Sometimes it’s as if they aren’t talking to the nurse or anyone in particular; rather it’s almost like they are talking to themselves before passing.

They might discuss the people they love most, or their regrets, their mistakes, their loves, or even their crimes — which is how some cold cases get solved.

Reporters thrive at moments like those and often hope for them in difficult murder cases that have long resisted solution.

But people also die suddenly or silently, taking what they’ve known with them to their graves untold. And even if they do talk, usually no one would record their final pronouncements.

Obituaries are our public memoirs. A life summed up with a list of relatives, accomplishments and a notice of when a service if any, will be held.

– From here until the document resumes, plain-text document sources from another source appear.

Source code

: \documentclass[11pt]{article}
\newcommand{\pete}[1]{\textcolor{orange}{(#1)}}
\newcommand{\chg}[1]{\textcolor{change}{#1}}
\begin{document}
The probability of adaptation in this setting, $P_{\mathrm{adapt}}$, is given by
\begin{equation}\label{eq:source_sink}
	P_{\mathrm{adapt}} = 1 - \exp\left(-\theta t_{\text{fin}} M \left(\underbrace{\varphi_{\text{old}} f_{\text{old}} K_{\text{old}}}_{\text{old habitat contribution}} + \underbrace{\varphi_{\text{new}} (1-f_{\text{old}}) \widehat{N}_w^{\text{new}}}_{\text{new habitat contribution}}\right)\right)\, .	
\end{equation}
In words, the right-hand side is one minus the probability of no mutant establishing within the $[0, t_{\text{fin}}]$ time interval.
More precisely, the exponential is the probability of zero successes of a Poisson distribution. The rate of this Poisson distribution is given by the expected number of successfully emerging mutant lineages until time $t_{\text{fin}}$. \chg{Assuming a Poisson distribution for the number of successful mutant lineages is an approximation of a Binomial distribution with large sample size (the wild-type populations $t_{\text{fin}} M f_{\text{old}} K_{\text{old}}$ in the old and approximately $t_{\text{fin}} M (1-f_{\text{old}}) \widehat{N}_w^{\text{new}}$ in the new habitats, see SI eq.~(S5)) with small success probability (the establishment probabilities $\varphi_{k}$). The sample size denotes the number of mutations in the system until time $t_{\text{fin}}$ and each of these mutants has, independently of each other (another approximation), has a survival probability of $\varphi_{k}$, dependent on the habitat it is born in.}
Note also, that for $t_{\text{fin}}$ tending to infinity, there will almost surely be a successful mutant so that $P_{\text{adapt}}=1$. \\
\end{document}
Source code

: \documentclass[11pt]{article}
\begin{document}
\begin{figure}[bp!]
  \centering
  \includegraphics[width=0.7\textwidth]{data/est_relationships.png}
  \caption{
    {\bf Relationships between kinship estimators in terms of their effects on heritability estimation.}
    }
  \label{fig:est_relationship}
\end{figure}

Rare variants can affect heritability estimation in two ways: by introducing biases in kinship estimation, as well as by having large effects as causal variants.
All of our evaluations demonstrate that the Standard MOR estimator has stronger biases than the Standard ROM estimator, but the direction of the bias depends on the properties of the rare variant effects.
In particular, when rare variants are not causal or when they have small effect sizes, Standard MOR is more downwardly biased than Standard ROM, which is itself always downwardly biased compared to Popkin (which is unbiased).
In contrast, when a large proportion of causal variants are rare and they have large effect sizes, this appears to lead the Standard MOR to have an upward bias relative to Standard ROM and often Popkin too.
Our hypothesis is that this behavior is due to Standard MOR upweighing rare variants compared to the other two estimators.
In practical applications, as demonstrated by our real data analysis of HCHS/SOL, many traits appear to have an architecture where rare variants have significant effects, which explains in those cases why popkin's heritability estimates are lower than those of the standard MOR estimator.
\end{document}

Traditionally, local newspapers publish these mini-memoirs, but it is rare that any true narrative of the person’s life actually emerges.

Journalist K. Patrick Connor wrote an insightful book, “Dying Words,” about an obituary writer and obituaries that sheds light on this topic. With the decline of local news comes a decline in professional obituaries. For most people, it’s up to the closest survivors to do the deed.

That concept of dying people needing to tell a final narrative is so vivid in my mind that it is  probably why I urge people to keep journals, and notes and letters and for telling their stories well before the end comes.

That story, fictional or non-fiction, at the end, is the unique recording of your time on earth. Others can and will tell it but it seems to me you should at least have a voice in the matter.